多型検出用核酸(プローブ、プライマー)はホスホジエステル法など公知の方法によって合成することができる。尚、多型検出用核酸の設計、合成等に関しては成書(例えばMolecular Cloning,Third Edition,Cold Spring Harbor Laboratory Press, New YorkやCurrent protocols in molecular biology(edited by Frederick M. Ausubel et al., 1987))を参考にすることができる。
本発明における多型検出用核酸を予め標識物質で標識しておくことができる。このような標識化核酸を用いることにより例えば、増幅産物の標識量を指標として多型を検出することができる。また、多型を構成する各遺伝子型の遺伝子における部分DNA領域をそれぞれ特異的に増幅するように設計された2種類のプライマーを互いに異なる標識物質で標識しておけば、増幅産物から検出される標識物質及び標識量によって核酸試料の遺伝子型を判別できる。このような標識化プライマーを用いた検出方法の具体例としては、多型を構成する各遺伝子型のセンス鎖にそれぞれ特異的にハイブリダイズする2種類の核酸プライマー(アレル特異的センスプライマー)をフルオレセインイソチオシアネートとテキサスレッドでそれぞれ標識し、これら標識化プライマーとアンチセンス鎖に特異的にハイブリダイズするアンチセンスプライマーとを用いて多型部位を含む部分DNA領域を増幅し、得られた増幅産物における各蛍光物質の標識量を測定して多型を検出する方法を挙げることができる。尚、ここでのアンチセンスプライマーを例えばビオチンで標識しておけば、ビオチンとアビジンとの特異的な結合を利用して増幅産物の分離を行うことができる。
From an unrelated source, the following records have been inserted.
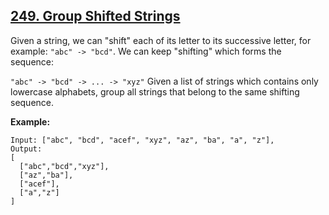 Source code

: ## [249. Group Shifted Strings](https://leetcode.com/problems/group-shifted-strings/)

Given a string, we can "shift" each of its letter to its successive letter, for example: `"abc" -> "bcd"`. We can keep "shifting" which forms the sequence:

`"abc" -> "bcd" -> ... -> "xyz"`
Given a list of strings which contains only lowercase alphabets, group all strings that belong to the same shifting sequence.

**Example:**

```
Input: ["abc", "bcd", "acef", "xyz", "az", "ba", "a", "z"],
Output:
[
  ["abc","bcd","xyz"],
  ["az","ba"],
  ["acef"],
  ["a","z"]
]
```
多型検出用核酸の標識に用いられる標識物質としては7-AAD、Alexa Fluor(登録商標)488、Alexa Fluor(登録商標)350、Alexa Fluor(登録商標)546、Alexa Fluor(登録商標)555、Alexa Fluor(登録商標)568、Alexa Fluor(登録商標)594、Alexa Fluor(登録商標)633、Alexa Fluor(登録商標)647、CyTM 2、DsRED、EGFP、EYFP、FITC、PerCPTM、R-Phycoerythrin、Propidium Iodide、AMCA、DAPI、ECFP、MethylCoumarin、Allophycocyanin(APC)、CyTM 3、CyTM 5、Rhodamine-123、Tetramethylrhodamine、テキサスレッド(Texas Red(登録商標))、PE、PE-CyTM5、PE-CyTM5.5、PE-CyTM7、APC-CyTM7、オレゴングリーン(Oregon Green)、カルボキシフルオレセイン、カルボキシフルオレセインジアセテート、量子ドットなどの蛍光色素、32P、131I、125Iなどの放射性同位元素、ビオチンを例示でき、標識方法としてはアルカリフォスファターゼ及びT4ポリヌクレオチドキナーゼを用いた5'末端標識法、T4 DNAポリメラーゼやKlenow断片を用いた3'末端標識法、ニックトランスレーション法、ランダムプライマー法(Molecular Cloning,Third Edition,Chapter 9,Cold Spring Harbor Laboratory Press, New York)などを例示できる。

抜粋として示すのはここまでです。